(What is expected): Output nothing but the line containing "<!--START_SECTION:waka-->" and the lines after it through the end of the material below, each reproduced exactly.

(Data records):
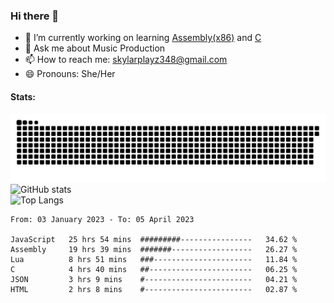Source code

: ### Hi there 👋

- 🔭 I’m currently working on learning [Assembly(x86)](https://github.com/SkylarPlayz348/Assembly-Coding) and [C](https://github.com/SkylarPlayz348/C-Coding)
- 💬 Ask me about Music Production
- 📫 How to reach me: skylarplayz348@gmail.com
- 😄 Pronouns: She/Her

#### Stats:
![Snake](https://raw.githubusercontent.com/Skylarplayz348/Skylarplayz348/snake/github-contribution-grid-snake-dark.svg)
<br>
![GitHub stats](https://github-readme-stats.vercel.app/api?username=skylarplayz348&count_private=true&show_icons=true&theme=omni)
<br>
![Top Langs](https://github-readme-stats.vercel.app/api/top-langs/?username=skylarplayz348&layout=compact&theme=omni)
<!--START_SECTION:waka-->

```text
From: 03 January 2023 - To: 05 April 2023

JavaScript   25 hrs 54 mins  #########----------------   34.62 %
Assembly     19 hrs 39 mins  #######------------------   26.27 %
Lua          8 hrs 51 mins   ###----------------------   11.84 %
C            4 hrs 40 mins   ##-----------------------   06.25 %
JSON         3 hrs 9 mins    #------------------------   04.21 %
HTML         2 hrs 8 mins    #------------------------   02.87 %
```

<!--END_SECTION:waka-->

(Answer area):
<!--START_SECTION:waka-->

```text
From: 03 January 2023 - To: 05 April 2023

JavaScript   25 hrs 54 mins  #########----------------   34.62 %
Assembly     19 hrs 39 mins  #######------------------   26.27 %
Lua          8 hrs 51 mins   ###----------------------   11.84 %
C            4 hrs 40 mins   ##-----------------------   06.25 %
JSON         3 hrs 9 mins    #------------------------   04.21 %
HTML         2 hrs 8 mins    #------------------------   02.87 %
```

<!--END_SECTION:waka-->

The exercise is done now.